• Material for this exercise:
Start of Block
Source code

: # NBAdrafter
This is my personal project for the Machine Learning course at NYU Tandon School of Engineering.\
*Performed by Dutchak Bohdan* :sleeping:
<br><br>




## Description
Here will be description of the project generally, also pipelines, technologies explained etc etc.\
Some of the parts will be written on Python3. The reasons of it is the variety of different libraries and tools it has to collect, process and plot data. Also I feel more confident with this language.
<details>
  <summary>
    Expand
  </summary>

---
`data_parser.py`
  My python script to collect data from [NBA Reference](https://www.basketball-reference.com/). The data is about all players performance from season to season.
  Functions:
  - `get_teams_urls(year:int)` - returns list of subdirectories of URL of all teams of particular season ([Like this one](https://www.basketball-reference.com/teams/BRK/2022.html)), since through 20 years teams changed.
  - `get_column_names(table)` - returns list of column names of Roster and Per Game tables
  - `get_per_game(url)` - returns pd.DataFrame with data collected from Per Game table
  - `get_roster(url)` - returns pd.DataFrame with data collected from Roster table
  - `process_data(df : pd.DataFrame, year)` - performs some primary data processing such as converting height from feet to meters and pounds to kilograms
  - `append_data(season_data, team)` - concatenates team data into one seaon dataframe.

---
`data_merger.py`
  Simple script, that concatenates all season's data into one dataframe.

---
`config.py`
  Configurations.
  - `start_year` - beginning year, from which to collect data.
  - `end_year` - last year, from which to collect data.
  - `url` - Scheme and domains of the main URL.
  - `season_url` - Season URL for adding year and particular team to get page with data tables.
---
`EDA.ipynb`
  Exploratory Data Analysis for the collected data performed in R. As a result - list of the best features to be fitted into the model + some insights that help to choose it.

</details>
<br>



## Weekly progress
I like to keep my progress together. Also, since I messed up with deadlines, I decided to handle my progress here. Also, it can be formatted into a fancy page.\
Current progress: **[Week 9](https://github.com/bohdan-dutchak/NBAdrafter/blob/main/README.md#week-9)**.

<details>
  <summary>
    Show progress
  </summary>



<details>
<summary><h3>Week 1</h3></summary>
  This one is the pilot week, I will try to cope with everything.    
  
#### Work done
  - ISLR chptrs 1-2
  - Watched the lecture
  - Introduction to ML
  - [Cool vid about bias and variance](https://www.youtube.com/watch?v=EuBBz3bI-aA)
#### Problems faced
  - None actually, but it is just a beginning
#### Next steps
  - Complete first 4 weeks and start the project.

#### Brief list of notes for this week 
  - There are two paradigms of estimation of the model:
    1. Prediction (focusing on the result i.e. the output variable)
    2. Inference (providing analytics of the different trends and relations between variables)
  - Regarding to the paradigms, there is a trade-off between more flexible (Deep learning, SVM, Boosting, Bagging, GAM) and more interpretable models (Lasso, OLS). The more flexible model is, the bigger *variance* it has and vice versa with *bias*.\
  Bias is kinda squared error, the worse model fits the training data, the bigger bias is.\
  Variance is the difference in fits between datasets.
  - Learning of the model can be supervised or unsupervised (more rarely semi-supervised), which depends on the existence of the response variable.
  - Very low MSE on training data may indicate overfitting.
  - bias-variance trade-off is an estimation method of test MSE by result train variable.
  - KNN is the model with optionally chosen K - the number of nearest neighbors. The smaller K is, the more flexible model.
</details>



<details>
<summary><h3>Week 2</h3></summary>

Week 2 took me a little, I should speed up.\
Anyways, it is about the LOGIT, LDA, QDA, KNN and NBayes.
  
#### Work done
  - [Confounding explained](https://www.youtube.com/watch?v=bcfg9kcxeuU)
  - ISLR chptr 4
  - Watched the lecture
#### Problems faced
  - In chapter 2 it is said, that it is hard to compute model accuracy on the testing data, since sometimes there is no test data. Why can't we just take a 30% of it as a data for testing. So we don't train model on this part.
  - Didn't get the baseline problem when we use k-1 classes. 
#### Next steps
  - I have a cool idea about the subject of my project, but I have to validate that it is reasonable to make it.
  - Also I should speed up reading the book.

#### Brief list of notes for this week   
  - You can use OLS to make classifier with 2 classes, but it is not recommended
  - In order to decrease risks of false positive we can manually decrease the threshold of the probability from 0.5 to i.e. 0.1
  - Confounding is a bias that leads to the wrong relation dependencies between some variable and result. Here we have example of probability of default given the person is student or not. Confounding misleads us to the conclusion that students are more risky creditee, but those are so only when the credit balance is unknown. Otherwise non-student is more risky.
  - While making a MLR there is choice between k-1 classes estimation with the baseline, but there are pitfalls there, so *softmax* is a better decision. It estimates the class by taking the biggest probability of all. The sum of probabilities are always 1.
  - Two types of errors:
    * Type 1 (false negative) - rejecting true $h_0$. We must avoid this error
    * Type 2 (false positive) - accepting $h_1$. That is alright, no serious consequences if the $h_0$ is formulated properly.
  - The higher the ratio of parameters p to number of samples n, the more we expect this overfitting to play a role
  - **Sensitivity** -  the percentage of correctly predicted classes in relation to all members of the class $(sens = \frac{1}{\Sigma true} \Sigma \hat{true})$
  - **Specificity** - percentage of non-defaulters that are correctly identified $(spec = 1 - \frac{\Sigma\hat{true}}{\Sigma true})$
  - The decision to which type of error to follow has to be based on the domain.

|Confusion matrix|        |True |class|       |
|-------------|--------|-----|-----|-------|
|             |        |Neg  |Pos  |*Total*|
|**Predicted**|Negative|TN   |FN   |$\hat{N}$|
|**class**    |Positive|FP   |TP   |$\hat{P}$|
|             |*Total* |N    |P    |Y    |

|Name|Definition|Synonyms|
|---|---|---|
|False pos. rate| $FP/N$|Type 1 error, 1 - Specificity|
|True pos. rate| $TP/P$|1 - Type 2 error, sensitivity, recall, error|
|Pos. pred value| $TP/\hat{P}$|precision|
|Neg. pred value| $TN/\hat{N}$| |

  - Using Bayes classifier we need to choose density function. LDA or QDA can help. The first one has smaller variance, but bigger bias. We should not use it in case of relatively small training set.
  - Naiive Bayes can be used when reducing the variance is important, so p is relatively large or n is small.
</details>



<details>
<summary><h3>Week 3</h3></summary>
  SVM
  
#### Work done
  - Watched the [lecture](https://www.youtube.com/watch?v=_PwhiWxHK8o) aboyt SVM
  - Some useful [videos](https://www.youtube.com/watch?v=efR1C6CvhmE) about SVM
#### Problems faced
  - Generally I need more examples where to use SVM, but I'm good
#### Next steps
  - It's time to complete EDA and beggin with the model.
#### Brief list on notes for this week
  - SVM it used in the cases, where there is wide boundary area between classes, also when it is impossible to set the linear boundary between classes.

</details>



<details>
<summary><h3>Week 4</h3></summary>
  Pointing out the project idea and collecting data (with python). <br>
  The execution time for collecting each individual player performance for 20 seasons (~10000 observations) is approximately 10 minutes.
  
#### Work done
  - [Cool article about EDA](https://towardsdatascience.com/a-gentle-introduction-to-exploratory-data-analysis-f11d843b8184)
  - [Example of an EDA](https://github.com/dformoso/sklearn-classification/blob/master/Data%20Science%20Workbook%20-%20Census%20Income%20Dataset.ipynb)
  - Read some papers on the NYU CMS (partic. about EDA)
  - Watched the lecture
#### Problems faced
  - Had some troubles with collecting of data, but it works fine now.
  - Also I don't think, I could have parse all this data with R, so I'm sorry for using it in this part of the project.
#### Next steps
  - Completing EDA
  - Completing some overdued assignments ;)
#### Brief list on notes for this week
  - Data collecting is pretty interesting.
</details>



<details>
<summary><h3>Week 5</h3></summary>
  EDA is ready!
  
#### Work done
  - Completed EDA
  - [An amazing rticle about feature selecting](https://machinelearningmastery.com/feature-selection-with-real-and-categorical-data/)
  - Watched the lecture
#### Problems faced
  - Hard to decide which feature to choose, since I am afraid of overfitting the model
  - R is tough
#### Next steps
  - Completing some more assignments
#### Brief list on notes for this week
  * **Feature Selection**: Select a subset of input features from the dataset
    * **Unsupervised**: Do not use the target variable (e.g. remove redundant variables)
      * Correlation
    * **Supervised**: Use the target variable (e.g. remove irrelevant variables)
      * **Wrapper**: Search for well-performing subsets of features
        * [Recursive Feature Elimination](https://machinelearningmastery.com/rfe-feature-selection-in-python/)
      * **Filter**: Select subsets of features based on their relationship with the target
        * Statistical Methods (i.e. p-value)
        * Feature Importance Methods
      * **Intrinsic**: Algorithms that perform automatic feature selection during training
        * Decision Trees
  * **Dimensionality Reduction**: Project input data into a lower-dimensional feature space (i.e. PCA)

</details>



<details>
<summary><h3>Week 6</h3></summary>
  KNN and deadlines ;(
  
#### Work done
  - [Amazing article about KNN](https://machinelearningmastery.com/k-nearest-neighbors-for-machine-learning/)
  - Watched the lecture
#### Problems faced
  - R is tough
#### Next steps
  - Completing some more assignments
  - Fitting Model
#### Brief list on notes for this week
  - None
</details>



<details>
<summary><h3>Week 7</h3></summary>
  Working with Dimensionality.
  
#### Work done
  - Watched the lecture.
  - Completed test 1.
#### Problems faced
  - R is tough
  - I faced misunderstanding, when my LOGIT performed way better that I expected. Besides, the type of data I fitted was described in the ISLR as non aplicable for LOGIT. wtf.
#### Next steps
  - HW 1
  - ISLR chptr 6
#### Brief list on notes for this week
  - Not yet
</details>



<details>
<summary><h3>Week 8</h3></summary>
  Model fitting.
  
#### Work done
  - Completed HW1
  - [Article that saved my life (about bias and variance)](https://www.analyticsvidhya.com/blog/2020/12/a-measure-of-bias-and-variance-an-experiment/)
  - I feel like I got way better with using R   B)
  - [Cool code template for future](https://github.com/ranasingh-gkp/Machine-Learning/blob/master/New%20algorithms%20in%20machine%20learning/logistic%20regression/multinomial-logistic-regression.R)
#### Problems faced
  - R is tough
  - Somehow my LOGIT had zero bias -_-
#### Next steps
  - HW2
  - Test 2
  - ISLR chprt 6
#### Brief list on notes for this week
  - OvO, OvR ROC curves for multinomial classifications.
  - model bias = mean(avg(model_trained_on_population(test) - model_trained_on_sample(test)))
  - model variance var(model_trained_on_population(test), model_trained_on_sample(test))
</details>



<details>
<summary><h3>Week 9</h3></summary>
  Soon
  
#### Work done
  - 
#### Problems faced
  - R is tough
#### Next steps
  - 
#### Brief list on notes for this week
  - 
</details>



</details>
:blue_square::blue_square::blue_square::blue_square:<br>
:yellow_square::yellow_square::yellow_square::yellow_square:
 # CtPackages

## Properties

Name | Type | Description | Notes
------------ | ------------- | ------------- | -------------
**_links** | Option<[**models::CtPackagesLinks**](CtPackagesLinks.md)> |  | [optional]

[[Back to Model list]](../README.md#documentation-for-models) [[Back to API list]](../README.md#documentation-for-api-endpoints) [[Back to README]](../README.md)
End of Block
• What this task involves: Show each line of the listing that holds the string "bias".

• Result:
  - [Cool vid about bias and variance](https://www.youtube.com/watch?v=EuBBz3bI-aA)
  - Regarding to the paradigms, there is a trade-off between more flexible (Deep learning, SVM, Boosting, Bagging, GAM) and more interpretable models (Lasso, OLS). The more flexible model is, the bigger *variance* it has and vice versa with *bias*.\
  Bias is kinda squared error, the worse model fits the training data, the bigger bias is.\
  - bias-variance trade-off is an estimation method of test MSE by result train variable.
  - Confounding is a bias that leads to the wrong relation dependencies between some variable and result. Here we have example of probability of default given the person is student or not. Confounding misleads us to the conclusion that students are more risky creditee, but those are so only when the credit balance is unknown. Otherwise non-student is more risky.
  - Using Bayes classifier we need to choose density function. LDA or QDA can help. The first one has smaller variance, but bigger bias. We should not use it in case of relatively small training set.
  - [Article that saved my life (about bias and variance)](https://www.analyticsvidhya.com/blog/2020/12/a-measure-of-bias-and-variance-an-experiment/)
  - Somehow my LOGIT had zero bias -_-
  - model bias = mean(avg(model_trained_on_population(test) - model_trained_on_sample(test)))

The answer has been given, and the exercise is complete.